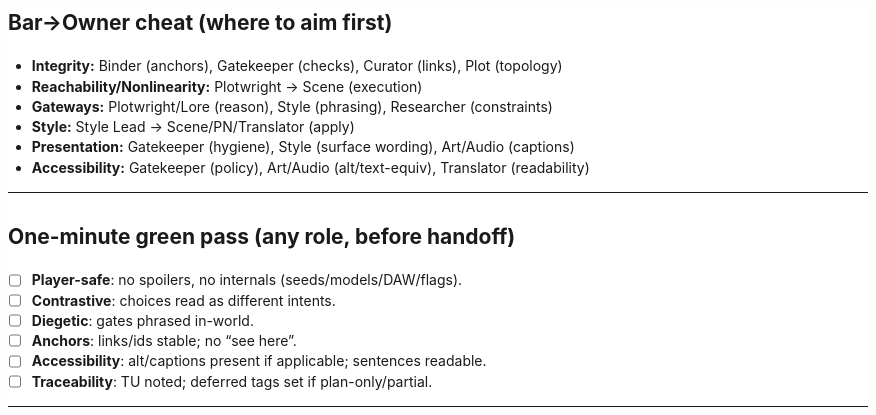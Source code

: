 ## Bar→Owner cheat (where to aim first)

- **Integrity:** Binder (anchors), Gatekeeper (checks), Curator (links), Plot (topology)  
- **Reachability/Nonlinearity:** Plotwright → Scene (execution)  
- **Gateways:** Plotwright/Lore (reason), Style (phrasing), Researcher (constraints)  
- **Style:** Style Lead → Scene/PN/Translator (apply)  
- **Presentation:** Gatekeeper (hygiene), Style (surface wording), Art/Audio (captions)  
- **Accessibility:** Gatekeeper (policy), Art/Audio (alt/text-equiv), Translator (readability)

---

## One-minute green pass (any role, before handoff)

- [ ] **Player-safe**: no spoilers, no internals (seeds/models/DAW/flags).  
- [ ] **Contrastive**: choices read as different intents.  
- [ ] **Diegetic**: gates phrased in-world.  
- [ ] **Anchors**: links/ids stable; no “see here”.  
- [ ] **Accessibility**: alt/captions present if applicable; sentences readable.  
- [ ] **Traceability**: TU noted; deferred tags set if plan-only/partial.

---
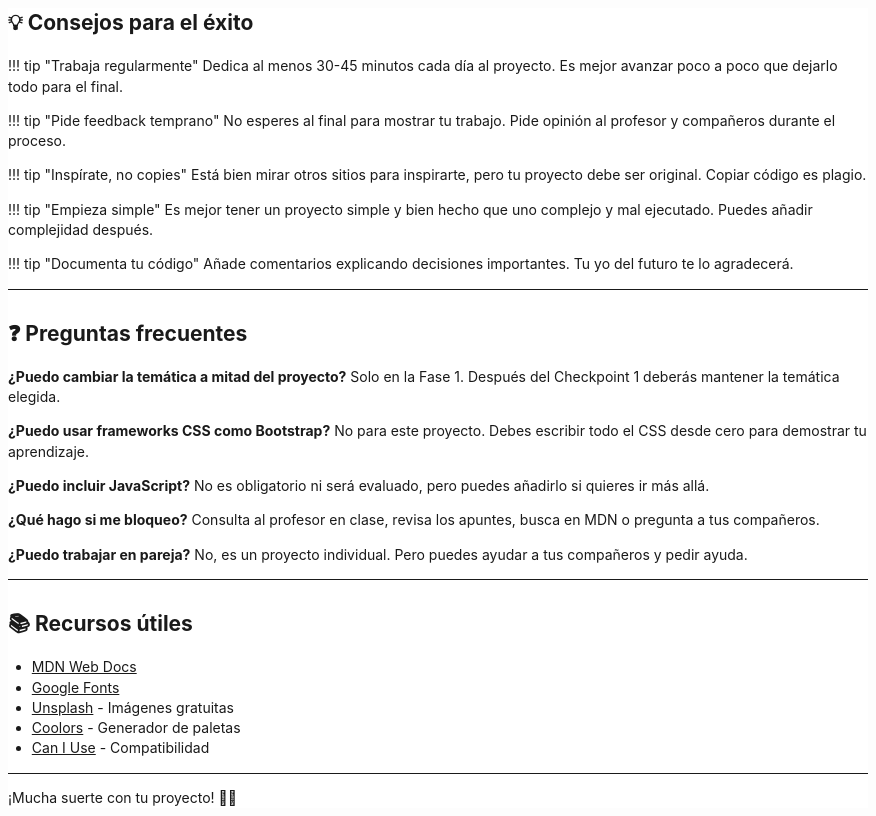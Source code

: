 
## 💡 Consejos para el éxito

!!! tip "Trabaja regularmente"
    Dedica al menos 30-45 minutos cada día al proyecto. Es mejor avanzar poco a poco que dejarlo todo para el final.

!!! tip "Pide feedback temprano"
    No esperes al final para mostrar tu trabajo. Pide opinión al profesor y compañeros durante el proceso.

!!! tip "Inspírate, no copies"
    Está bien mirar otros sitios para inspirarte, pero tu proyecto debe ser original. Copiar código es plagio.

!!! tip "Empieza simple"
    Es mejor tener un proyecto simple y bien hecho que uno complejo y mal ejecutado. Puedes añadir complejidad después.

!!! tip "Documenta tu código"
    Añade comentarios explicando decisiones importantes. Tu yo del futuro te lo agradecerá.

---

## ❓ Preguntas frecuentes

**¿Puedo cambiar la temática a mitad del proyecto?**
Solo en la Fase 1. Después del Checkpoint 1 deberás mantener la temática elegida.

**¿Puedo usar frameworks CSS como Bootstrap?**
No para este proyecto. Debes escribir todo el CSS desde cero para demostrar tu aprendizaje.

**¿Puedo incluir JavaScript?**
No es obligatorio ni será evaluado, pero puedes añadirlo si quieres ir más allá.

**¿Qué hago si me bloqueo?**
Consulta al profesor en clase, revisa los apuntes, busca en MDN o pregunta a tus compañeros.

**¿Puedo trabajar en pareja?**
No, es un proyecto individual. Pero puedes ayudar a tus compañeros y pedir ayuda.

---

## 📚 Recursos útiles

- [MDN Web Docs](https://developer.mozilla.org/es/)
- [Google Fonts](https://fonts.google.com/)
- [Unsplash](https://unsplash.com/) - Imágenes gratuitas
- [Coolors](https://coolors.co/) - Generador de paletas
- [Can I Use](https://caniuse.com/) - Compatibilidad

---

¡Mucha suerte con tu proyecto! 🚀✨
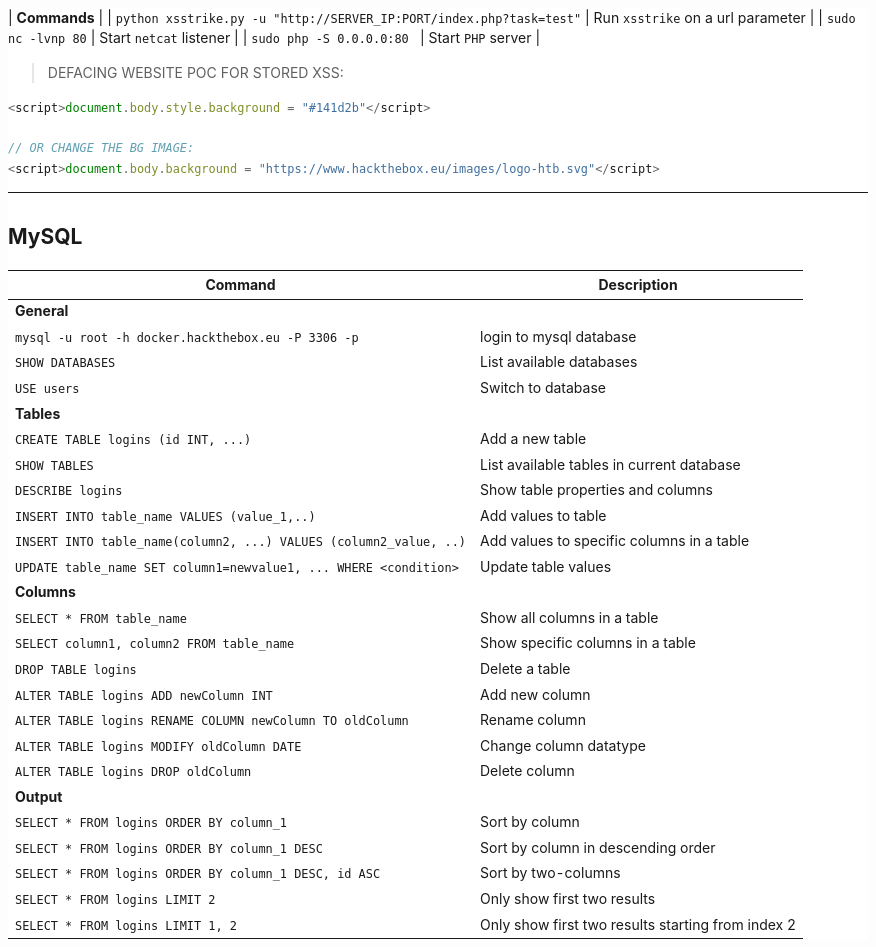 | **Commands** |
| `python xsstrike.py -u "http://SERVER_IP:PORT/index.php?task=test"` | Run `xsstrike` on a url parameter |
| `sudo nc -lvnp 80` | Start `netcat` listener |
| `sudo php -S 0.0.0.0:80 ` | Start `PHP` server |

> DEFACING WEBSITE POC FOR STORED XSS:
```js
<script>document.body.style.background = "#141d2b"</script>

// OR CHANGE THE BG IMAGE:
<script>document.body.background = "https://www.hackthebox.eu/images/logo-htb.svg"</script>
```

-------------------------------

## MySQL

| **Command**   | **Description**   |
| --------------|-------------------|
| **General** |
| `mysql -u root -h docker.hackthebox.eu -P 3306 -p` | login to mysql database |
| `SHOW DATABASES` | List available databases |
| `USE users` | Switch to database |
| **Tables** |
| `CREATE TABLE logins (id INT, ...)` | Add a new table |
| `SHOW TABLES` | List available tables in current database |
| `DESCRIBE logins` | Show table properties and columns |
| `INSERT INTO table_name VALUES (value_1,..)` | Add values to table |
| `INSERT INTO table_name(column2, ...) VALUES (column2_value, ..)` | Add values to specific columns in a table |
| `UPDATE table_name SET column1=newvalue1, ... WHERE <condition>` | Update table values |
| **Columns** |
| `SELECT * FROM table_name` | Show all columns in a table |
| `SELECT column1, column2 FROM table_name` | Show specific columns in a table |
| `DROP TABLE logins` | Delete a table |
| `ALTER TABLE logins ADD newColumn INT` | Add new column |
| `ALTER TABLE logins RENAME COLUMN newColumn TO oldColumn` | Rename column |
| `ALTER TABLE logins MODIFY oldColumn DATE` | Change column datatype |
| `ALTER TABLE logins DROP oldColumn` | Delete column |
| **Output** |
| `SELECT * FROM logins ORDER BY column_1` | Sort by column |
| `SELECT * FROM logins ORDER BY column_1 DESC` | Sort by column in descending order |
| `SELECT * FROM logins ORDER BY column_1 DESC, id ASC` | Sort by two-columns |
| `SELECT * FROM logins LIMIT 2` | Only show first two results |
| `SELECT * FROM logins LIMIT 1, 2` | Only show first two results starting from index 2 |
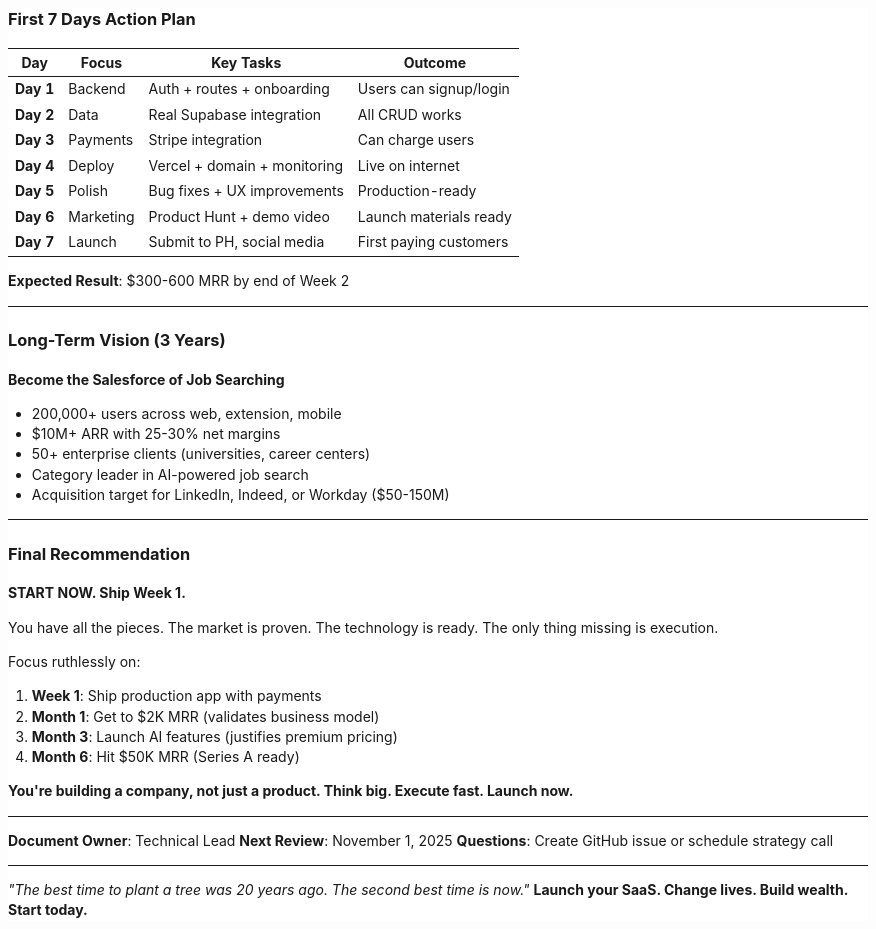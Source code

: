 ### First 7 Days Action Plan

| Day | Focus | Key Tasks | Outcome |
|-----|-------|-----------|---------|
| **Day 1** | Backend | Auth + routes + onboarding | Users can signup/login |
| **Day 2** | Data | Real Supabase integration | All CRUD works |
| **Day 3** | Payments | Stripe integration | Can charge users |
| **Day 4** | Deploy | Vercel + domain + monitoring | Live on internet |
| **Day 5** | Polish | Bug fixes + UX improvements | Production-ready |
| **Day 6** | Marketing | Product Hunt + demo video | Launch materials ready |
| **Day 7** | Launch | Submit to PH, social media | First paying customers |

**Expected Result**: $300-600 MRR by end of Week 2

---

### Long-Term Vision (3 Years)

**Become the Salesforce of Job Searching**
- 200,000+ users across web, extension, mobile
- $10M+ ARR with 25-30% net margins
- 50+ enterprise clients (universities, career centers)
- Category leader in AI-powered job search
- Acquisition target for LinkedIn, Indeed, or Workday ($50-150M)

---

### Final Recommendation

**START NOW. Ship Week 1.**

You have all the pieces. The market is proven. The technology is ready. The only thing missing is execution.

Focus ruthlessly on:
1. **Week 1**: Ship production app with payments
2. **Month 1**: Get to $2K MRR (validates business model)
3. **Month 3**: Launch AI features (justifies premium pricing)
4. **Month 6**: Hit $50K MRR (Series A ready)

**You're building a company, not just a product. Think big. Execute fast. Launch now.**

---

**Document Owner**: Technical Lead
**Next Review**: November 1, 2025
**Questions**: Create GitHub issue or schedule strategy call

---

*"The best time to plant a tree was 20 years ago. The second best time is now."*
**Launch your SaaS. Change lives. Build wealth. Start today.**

• [BRIEF]: Return all the material exactly, pictures excluded.

• [EXPECTED OUTPUT]:
Source code

: ## Bar→Owner cheat (where to aim first)

- **Integrity:** Binder (anchors), Gatekeeper (checks), Curator (links), Plot (topology)  
- **Reachability/Nonlinearity:** Plotwright → Scene (execution)  
- **Gateways:** Plotwright/Lore (reason), Style (phrasing), Researcher (constraints)  
- **Style:** Style Lead → Scene/PN/Translator (apply)  
- **Presentation:** Gatekeeper (hygiene), Style (surface wording), Art/Audio (captions)  
- **Accessibility:** Gatekeeper (policy), Art/Audio (alt/text-equiv), Translator (readability)

---

## One-minute green pass (any role, before handoff)

- [ ] **Player-safe**: no spoilers, no internals (seeds/models/DAW/flags).  
- [ ] **Contrastive**: choices read as different intents.  
- [ ] **Diegetic**: gates phrased in-world.  
- [ ] **Anchors**: links/ids stable; no “see here”.  
- [ ] **Accessibility**: alt/captions present if applicable; sentences readable.  
- [ ] **Traceability**: TU noted; deferred tags set if plan-only/partial.

---
Source code

: 
## 💡 Consejos para el éxito

!!! tip "Trabaja regularmente"
    Dedica al menos 30-45 minutos cada día al proyecto. Es mejor avanzar poco a poco que dejarlo todo para el final.

!!! tip "Pide feedback temprano"
    No esperes al final para mostrar tu trabajo. Pide opinión al profesor y compañeros durante el proceso.

!!! tip "Inspírate, no copies"
    Está bien mirar otros sitios para inspirarte, pero tu proyecto debe ser original. Copiar código es plagio.

!!! tip "Empieza simple"
    Es mejor tener un proyecto simple y bien hecho que uno complejo y mal ejecutado. Puedes añadir complejidad después.

!!! tip "Documenta tu código"
    Añade comentarios explicando decisiones importantes. Tu yo del futuro te lo agradecerá.

---

## ❓ Preguntas frecuentes

**¿Puedo cambiar la temática a mitad del proyecto?**
Solo en la Fase 1. Después del Checkpoint 1 deberás mantener la temática elegida.

**¿Puedo usar frameworks CSS como Bootstrap?**
No para este proyecto. Debes escribir todo el CSS desde cero para demostrar tu aprendizaje.

**¿Puedo incluir JavaScript?**
No es obligatorio ni será evaluado, pero puedes añadirlo si quieres ir más allá.

**¿Qué hago si me bloqueo?**
Consulta al profesor en clase, revisa los apuntes, busca en MDN o pregunta a tus compañeros.

**¿Puedo trabajar en pareja?**
No, es un proyecto individual. Pero puedes ayudar a tus compañeros y pedir ayuda.

---

## 📚 Recursos útiles

- [MDN Web Docs](https://developer.mozilla.org/es/)
- [Google Fonts](https://fonts.google.com/)
- [Unsplash](https://unsplash.com/) - Imágenes gratuitas
- [Coolors](https://coolors.co/) - Generador de paletas
- [Can I Use](https://caniuse.com/) - Compatibilidad

---

¡Mucha suerte con tu proyecto! 🚀✨
 | **Commands** |
| `python xsstrike.py -u "http://SERVER_IP:PORT/index.php?task=test"` | Run `xsstrike` on a url parameter |
| `sudo nc -lvnp 80` | Start `netcat` listener |
| `sudo php -S 0.0.0.0:80 ` | Start `PHP` server |

> DEFACING WEBSITE POC FOR STORED XSS:
```js
<script>document.body.style.background = "#141d2b"</script>

// OR CHANGE THE BG IMAGE:
<script>document.body.background = "https://www.hackthebox.eu/images/logo-htb.svg"</script>
```

-------------------------------

## MySQL

| **Command**   | **Description**   |
| --------------|-------------------|
| **General** |
| `mysql -u root -h docker.hackthebox.eu -P 3306 -p` | login to mysql database |
| `SHOW DATABASES` | List available databases |
| `USE users` | Switch to database |
| **Tables** |
| `CREATE TABLE logins (id INT, ...)` | Add a new table |
| `SHOW TABLES` | List available tables in current database |
| `DESCRIBE logins` | Show table properties and columns |
| `INSERT INTO table_name VALUES (value_1,..)` | Add values to table |
| `INSERT INTO table_name(column2, ...) VALUES (column2_value, ..)` | Add values to specific columns in a table |
| `UPDATE table_name SET column1=newvalue1, ... WHERE <condition>` | Update table values |
| **Columns** |
| `SELECT * FROM table_name` | Show all columns in a table |
| `SELECT column1, column2 FROM table_name` | Show specific columns in a table |
| `DROP TABLE logins` | Delete a table |
| `ALTER TABLE logins ADD newColumn INT` | Add new column |
| `ALTER TABLE logins RENAME COLUMN newColumn TO oldColumn` | Rename column |
| `ALTER TABLE logins MODIFY oldColumn DATE` | Change column datatype |
| `ALTER TABLE logins DROP oldColumn` | Delete column |
| **Output** |
| `SELECT * FROM logins ORDER BY column_1` | Sort by column |
| `SELECT * FROM logins ORDER BY column_1 DESC` | Sort by column in descending order |
| `SELECT * FROM logins ORDER BY column_1 DESC, id ASC` | Sort by two-columns |
| `SELECT * FROM logins LIMIT 2` | Only show first two results |
| `SELECT * FROM logins LIMIT 1, 2` | Only show first two results starting from index 2 |
Source code

: ### First 7 Days Action Plan

| Day | Focus | Key Tasks | Outcome |
|-----|-------|-----------|---------|
| **Day 1** | Backend | Auth + routes + onboarding | Users can signup/login |
| **Day 2** | Data | Real Supabase integration | All CRUD works |
| **Day 3** | Payments | Stripe integration | Can charge users |
| **Day 4** | Deploy | Vercel + domain + monitoring | Live on internet |
| **Day 5** | Polish | Bug fixes + UX improvements | Production-ready |
| **Day 6** | Marketing | Product Hunt + demo video | Launch materials ready |
| **Day 7** | Launch | Submit to PH, social media | First paying customers |

**Expected Result**: $300-600 MRR by end of Week 2

---

### Long-Term Vision (3 Years)

**Become the Salesforce of Job Searching**
- 200,000+ users across web, extension, mobile
- $10M+ ARR with 25-30% net margins
- 50+ enterprise clients (universities, career centers)
- Category leader in AI-powered job search
- Acquisition target for LinkedIn, Indeed, or Workday ($50-150M)

---

### Final Recommendation

**START NOW. Ship Week 1.**

You have all the pieces. The market is proven. The technology is ready. The only thing missing is execution.

Focus ruthlessly on:
1. **Week 1**: Ship production app with payments
2. **Month 1**: Get to $2K MRR (validates business model)
3. **Month 3**: Launch AI features (justifies premium pricing)
4. **Month 6**: Hit $50K MRR (Series A ready)

**You're building a company, not just a product. Think big. Execute fast. Launch now.**

---

**Document Owner**: Technical Lead
**Next Review**: November 1, 2025
**Questions**: Create GitHub issue or schedule strategy call

---

*"The best time to plant a tree was 20 years ago. The second best time is now."*
**Launch your SaaS. Change lives. Build wealth. Start today.**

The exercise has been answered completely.